§ What you should do
Every record here must be set down once more, precisely as it reads.

Extracted records:
::::
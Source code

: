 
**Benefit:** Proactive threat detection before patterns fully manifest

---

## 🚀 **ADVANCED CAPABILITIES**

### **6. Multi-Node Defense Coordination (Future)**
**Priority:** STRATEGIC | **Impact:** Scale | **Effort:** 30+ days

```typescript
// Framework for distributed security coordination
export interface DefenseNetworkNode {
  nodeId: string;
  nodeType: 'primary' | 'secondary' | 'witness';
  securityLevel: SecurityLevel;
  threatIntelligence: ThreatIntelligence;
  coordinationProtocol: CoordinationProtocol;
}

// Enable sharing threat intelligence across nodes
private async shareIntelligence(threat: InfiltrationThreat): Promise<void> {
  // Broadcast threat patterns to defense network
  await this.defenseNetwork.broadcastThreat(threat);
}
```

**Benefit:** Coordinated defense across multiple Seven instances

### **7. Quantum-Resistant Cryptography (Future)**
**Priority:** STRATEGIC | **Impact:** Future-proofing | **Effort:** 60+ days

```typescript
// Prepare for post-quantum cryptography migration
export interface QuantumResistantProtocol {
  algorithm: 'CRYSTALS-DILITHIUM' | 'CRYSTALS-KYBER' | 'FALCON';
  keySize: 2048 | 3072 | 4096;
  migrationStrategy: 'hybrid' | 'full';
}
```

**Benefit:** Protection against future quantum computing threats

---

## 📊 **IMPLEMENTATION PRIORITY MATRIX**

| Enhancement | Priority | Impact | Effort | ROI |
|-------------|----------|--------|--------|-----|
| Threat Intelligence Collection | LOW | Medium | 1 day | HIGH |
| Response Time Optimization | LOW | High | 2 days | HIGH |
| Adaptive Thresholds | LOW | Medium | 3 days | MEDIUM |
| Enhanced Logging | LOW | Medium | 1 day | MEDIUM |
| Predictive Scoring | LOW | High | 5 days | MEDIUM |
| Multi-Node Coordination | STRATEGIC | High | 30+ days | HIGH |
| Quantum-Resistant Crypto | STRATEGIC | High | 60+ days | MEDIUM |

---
::::
§ Response area
Source code

: 
**Benefit:** Proactive threat detection before patterns fully manifest

---

## 🚀 **ADVANCED CAPABILITIES**

### **6. Multi-Node Defense Coordination (Future)**
**Priority:** STRATEGIC | **Impact:** Scale | **Effort:** 30+ days

```typescript
// Framework for distributed security coordination
export interface DefenseNetworkNode {
  nodeId: string;
  nodeType: 'primary' | 'secondary' | 'witness';
  securityLevel: SecurityLevel;
  threatIntelligence: ThreatIntelligence;
  coordinationProtocol: CoordinationProtocol;
}

// Enable sharing threat intelligence across nodes
private async shareIntelligence(threat: InfiltrationThreat): Promise<void> {
  // Broadcast threat patterns to defense network
  await this.defenseNetwork.broadcastThreat(threat);
}
```

**Benefit:** Coordinated defense across multiple Seven instances

### **7. Quantum-Resistant Cryptography (Future)**
**Priority:** STRATEGIC | **Impact:** Future-proofing | **Effort:** 60+ days

```typescript
// Prepare for post-quantum cryptography migration
export interface QuantumResistantProtocol {
  algorithm: 'CRYSTALS-DILITHIUM' | 'CRYSTALS-KYBER' | 'FALCON';
  keySize: 2048 | 3072 | 4096;
  migrationStrategy: 'hybrid' | 'full';
}
```

**Benefit:** Protection against future quantum computing threats

---

## 📊 **IMPLEMENTATION PRIORITY MATRIX**

| Enhancement | Priority | Impact | Effort | ROI |
|-------------|----------|--------|--------|-----|
| Threat Intelligence Collection | LOW | Medium | 1 day | HIGH |
| Response Time Optimization | LOW | High | 2 days | HIGH |
| Adaptive Thresholds | LOW | Medium | 3 days | MEDIUM |
| Enhanced Logging | LOW | Medium | 1 day | MEDIUM |
| Predictive Scoring | LOW | High | 5 days | MEDIUM |
| Multi-Node Coordination | STRATEGIC | High | 30+ days | HIGH |
| Quantum-Resistant Crypto | STRATEGIC | High | 60+ days | MEDIUM |

---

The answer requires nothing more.